Question 4: How Is Your Pricing Structured?
Pricing models vary widely. Most full-service vendors charge a percentage of collections, while others use a flat monthly fee or a hybrid model. Ask exactly what services that percentage includes.
If denial management, coding audits, and AR follow-up are billed separately, the advertised rate understates the real cost. Request a written breakdown before signing anything.
Question 5: What Reporting Will I Receive, and How Often?
Visibility protects revenue, but honestly it should do more than “look good”. Ask for monthly reports, like the Net Collection Rate, Days in Accounts Receivable, denial rate broken down by payer, and also the aging buckets for anything sitting beyond 90 days.
If a vendor doesn’t want to share that stuff on a regular schedule it becomes harder to spot problems early, and then by the time you notice it’s already messy. So transparent reporting should be in the contract, not an optional extra or add-on that they “maybe” do later.
Question 6: How Do You Handle HIPAA Compliance and Data Security?
If the vendor is handling claims data, they’re a Business Associate under HIPAA. CMS wants a written Business Associate Agreement before any protected health information gets shared. So confirm the agreement is actually in place. And ask the practical questions too, what encryption standards do they use, what access controls are enforced, and what the breach notification procedures are when something goes wrong.
Question 7: Do You Have Experience With My Specialty and Payer Mix?
General billing knowledge is not the same as specialty-specific rules, even if the vendor sounds confident. Someone who’s been in your niche already knows which payers need prior authorization for specific CPT codes, and which Medicare Administrative Contractor policies apply in your region.
Ask them for references from practices that are similar in specialty. Direct experience with your payer mix, like Medicare, Medicaid, or commercial plans, shortens the learning curve and lowers those early denial rates.
A Note on Claims Submission Standards
Confirm that your vendor submits claims using current 837P or 837I electronic formats and follows CMS EDI filing requirements. This is a baseline operational standard, not a competitive advantage. Any vendor unable to confirm it should be removed from consideration immediately.
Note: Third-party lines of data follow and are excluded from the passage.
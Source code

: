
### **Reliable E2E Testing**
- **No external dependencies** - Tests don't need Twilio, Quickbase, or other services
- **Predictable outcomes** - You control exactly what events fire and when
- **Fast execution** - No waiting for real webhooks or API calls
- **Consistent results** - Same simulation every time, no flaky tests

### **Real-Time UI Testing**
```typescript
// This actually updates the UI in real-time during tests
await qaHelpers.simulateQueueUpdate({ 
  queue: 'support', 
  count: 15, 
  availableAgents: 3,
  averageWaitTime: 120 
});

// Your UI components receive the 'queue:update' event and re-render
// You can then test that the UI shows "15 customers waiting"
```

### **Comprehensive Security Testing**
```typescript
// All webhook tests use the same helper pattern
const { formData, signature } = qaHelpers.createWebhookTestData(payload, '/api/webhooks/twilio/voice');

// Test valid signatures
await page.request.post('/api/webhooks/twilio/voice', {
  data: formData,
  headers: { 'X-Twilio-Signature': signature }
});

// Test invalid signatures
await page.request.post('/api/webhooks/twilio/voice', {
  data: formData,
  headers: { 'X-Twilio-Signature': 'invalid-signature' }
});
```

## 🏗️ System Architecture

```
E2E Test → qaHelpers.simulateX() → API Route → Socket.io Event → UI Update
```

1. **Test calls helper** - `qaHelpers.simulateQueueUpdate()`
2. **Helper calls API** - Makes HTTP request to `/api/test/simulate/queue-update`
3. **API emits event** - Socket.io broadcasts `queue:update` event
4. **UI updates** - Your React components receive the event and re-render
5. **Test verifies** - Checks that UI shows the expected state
Conclusion: Make the Decision With Data, Not Promises
Picking a medical billing service basically comes down to stuff you can actually verify , not those polished sales words . So before anything , ask for the claim acceptance rates, the denial rates, a full pricing breakdown, and the HIPAA paperwork, no shortcuts.
A qualified partner should be the one that answers each of those seven questions pretty directly and then supports every single answer with real numbers . That kind of clarity , more than any rehearsed sales pitch , tends to protect your practice’s revenue over the long haul .
Ready to work with a billing partner that reports real numbers? Contact Philadelphia Medical Billing today to discuss your practice’s billing needs.
Frequently Asked Questions
What is a good denial rate for a medical billing service?
A denial rate below 5% is considered healthy, with top-performing vendors operating under 3%.
Does a medical billing company need a Business Associate Agreement?
Yes. Any vendor handling protected health information must sign a HIPAA-compliant Business Associate Agreement before data sharing begins.
How much does outsourced medical billing typically cost?
Most full-service vendors charge a percentage of collections, commonly in the single digits, though flat-fee and hybrid models also exist.
What reports should I expect from a billing vendor?
Expect monthly reports on Net Collection Rate, Days in Accounts Receivable, denial trends, and aging accounts beyond 90 days.